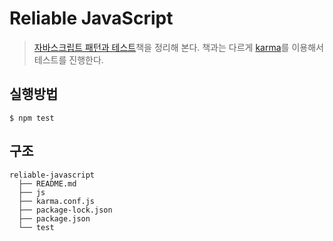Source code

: # Reliable JavaScript
> [자바스크립트 패턴과 테스트](https://www.aladin.co.kr/shop/wproduct.aspx?ItemId=95732164)책을 정리해 본다.
> 책과는 다르게 [karma](https://karma-runner.github.io/latest/index.html)를 이용해서 테스트를 진행한다.

## 실행방법
```
$ npm test
```

## 구조
```
reliable-javascript
  ├── README.md
  ├── js
  ├── karma.conf.js
  ├── package-lock.json
  ├── package.json
  └── test
```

To do | Be exact. Write out all the entries and omit the pictures.

Exercise response |
Source code

: # Reliable JavaScript
> [자바스크립트 패턴과 테스트](https://www.aladin.co.kr/shop/wproduct.aspx?ItemId=95732164)책을 정리해 본다.
> 책과는 다르게 [karma](https://karma-runner.github.io/latest/index.html)를 이용해서 테스트를 진행한다.

## 실행방법
```
$ npm test
```

## 구조
```
reliable-javascript
  ├── README.md
  ├── js
  ├── karma.conf.js
  ├── package-lock.json
  ├── package.json
  └── test
```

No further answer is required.